Mapping of Nonhomologous End Joining-Mediated Integration Facilitates Genome-Scale Trackable Mutagenesis in Yarrowia lipolytica

Genome-scale mutagenesis, phenotypic screening, and tracking the causal mutations is a powerful approach for genetic analysis. However, classic mutagenesis approaches require extensive effort to identify causal mutations. It is desirable to demonstrate a powerful approach for rapid trackable mutagenesis. Here, we mapped the distribution of nonhomologous end joining (NHEJ)mediated integration for the first time and demonstrated that it can be used for constructing the genome-scale trackable mutagenesis library in Yarrowia lipolytica. The sequencing of 9.15 x 10(5) insertions showed that NHEJ-mediated integration inserted DNA randomly across the chromosomes, and the transcriptional regulatory regions exhibited integration preference.
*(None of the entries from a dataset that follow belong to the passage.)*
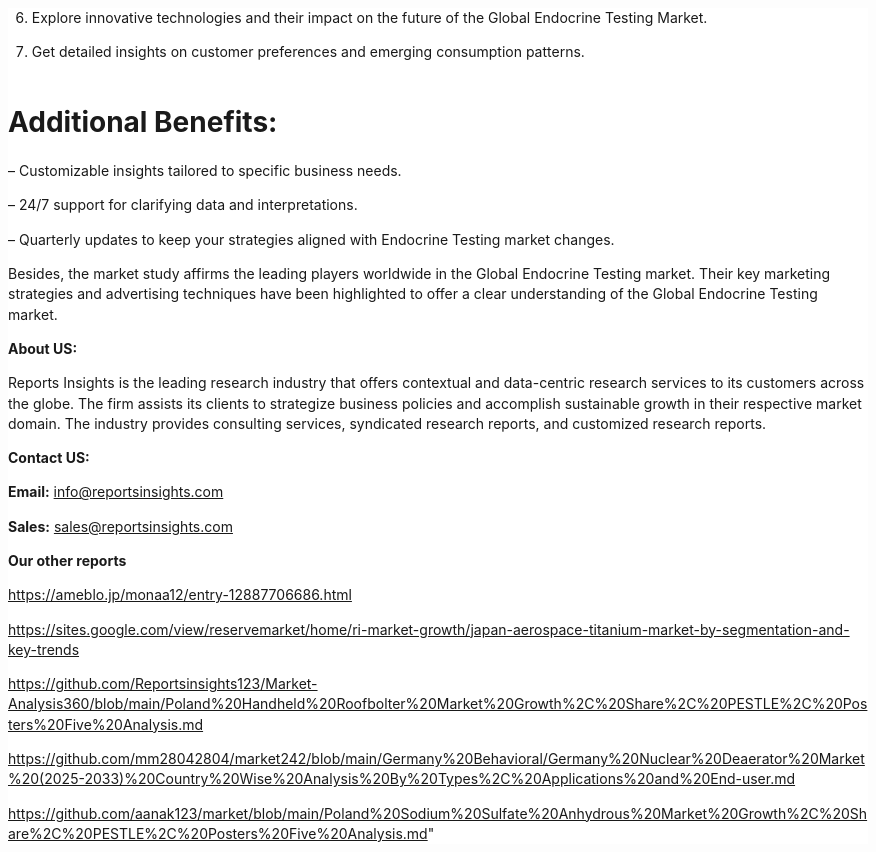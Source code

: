6. Explore innovative technologies and their impact on the future of the Global Endocrine Testing Market.

7. Get detailed insights on customer preferences and emerging consumption patterns.

# <strong>Additional Benefits:</strong>

– Customizable insights tailored to specific business needs.

– 24/7 support for clarifying data and interpretations.

– Quarterly updates to keep your strategies aligned with Endocrine Testing market changes.

Besides, the market study affirms the leading players worldwide in the Global Endocrine Testing market. Their key marketing strategies and advertising techniques have been highlighted to offer a clear understanding of the Global Endocrine Testing market.

<strong><strong>About US</strong>:</strong>

Reports Insights is the leading research industry that offers contextual and data-centric research services to its customers across the globe. The firm assists its clients to strategize business policies and accomplish sustainable growth in their respective market domain. The industry provides consulting services, syndicated research reports, and customized research reports.

<strong>Contact US:</strong>

<p class=><b>Email:</b> <a href=mailto:info@reportsinsights.com>info@reportsinsights.com</a></p>
<p class=><b>Sales:</b> <a href=mailto:sales@reportsinsights.com>sales@reportsinsights.com</a></p>

<strong>Our other reports</strong>

<a href=https://ameblo.jp/monaa12/entry-12887706686.html>https://ameblo.jp/monaa12/entry-12887706686.html</a>

<a href=https://sites.google.com/view/reservemarket/home/ri-market-growth/japan-aerospace-titanium-market-by-segmentation-and-key-trends>https://sites.google.com/view/reservemarket/home/ri-market-growth/japan-aerospace-titanium-market-by-segmentation-and-key-trends</a>

<a href=https://github.com/Reportsinsights123/Market-Analysis360/blob/main/Poland%20Handheld%20Roofbolter%20Market%20Growth%2C%20Share%2C%20PESTLE%2C%20Posters%20Five%20Analysis.md>https://github.com/Reportsinsights123/Market-Analysis360/blob/main/Poland%20Handheld%20Roofbolter%20Market%20Growth%2C%20Share%2C%20PESTLE%2C%20Posters%20Five%20Analysis.md</a>

<a href=https://github.com/mm28042804/market242/blob/main/Germany%20Behavioral/Germany%20Nuclear%20Deaerator%20Market%20(2025-2033)%20Country%20Wise%20Analysis%20By%20Types%2C%20Applications%20and%20End-user.md>https://github.com/mm28042804/market242/blob/main/Germany%20Behavioral/Germany%20Nuclear%20Deaerator%20Market%20(2025-2033)%20Country%20Wise%20Analysis%20By%20Types%2C%20Applications%20and%20End-user.md</a>

<a href=https://github.com/aanak123/market/blob/main/Poland%20Sodium%20Sulfate%20Anhydrous%20Market%20Growth%2C%20Share%2C%20PESTLE%2C%20Posters%20Five%20Analysis.md>https://github.com/aanak123/market/blob/main/Poland%20Sodium%20Sulfate%20Anhydrous%20Market%20Growth%2C%20Share%2C%20PESTLE%2C%20Posters%20Five%20Analysis.md</a>"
The insertions were located in both nucleosome-occupancy regions and nucleosome-free regions. Using NHEJ-mediated integration to construct the genome-scale mutagenesis library, the new targets that improved beta-carotene biosynthesis and acetic acid tolerance were identified rapidly. This mutagenesis approach is readily applicable to other organisms with strong NHEJ preference and will contribute to cell factory construction.